— Dataset entries —
------------------------

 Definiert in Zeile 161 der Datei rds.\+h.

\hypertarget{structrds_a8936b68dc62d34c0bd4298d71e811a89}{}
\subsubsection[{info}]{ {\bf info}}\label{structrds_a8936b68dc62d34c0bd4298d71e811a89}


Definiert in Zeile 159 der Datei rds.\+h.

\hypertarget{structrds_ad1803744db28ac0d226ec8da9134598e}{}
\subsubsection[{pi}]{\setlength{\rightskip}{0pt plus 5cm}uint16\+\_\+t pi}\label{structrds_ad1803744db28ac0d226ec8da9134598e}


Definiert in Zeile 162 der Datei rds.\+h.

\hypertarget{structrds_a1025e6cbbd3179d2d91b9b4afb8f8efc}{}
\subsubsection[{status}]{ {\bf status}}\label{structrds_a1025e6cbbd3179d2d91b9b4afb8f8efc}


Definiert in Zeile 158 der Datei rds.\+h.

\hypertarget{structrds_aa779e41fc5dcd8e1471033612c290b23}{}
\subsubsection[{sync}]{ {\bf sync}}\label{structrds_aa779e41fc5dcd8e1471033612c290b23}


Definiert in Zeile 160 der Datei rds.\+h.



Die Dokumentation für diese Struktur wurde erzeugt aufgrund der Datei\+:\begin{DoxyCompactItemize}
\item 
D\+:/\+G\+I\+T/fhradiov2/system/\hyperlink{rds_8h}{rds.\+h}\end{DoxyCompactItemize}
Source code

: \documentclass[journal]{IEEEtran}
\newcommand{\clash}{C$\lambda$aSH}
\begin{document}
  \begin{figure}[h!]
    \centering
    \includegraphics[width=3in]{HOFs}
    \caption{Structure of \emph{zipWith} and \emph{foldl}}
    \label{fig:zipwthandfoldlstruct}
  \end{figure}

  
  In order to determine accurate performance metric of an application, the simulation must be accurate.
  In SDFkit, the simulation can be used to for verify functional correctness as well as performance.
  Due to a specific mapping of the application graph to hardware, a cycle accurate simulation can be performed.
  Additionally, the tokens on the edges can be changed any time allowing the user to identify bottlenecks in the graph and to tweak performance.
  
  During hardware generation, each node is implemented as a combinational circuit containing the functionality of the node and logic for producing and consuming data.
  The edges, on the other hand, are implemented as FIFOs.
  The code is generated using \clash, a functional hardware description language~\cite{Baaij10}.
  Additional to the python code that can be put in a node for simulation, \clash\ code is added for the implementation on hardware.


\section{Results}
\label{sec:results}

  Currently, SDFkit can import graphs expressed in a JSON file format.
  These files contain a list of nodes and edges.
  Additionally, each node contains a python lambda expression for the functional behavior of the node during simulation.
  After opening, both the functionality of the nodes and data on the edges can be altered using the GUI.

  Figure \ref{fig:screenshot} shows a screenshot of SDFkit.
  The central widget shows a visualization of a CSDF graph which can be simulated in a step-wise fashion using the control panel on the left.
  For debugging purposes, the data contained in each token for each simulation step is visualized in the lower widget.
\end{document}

------------------------

— What the exercise asks —
Which lines in the records above hold the string "simulation"? Copy each of them.

— Output for this exercise —
  In order to determine accurate performance metric of an application, the simulation must be accurate.
  In SDFkit, the simulation can be used to for verify functional correctness as well as performance.
  Due to a specific mapping of the application graph to hardware, a cycle accurate simulation can be performed.
  Additional to the python code that can be put in a node for simulation, \clash\ code is added for the implementation on hardware.
  Additionally, each node contains a python lambda expression for the functional behavior of the node during simulation.
  For debugging purposes, the data contained in each token for each simulation step is visualized in the lower widget.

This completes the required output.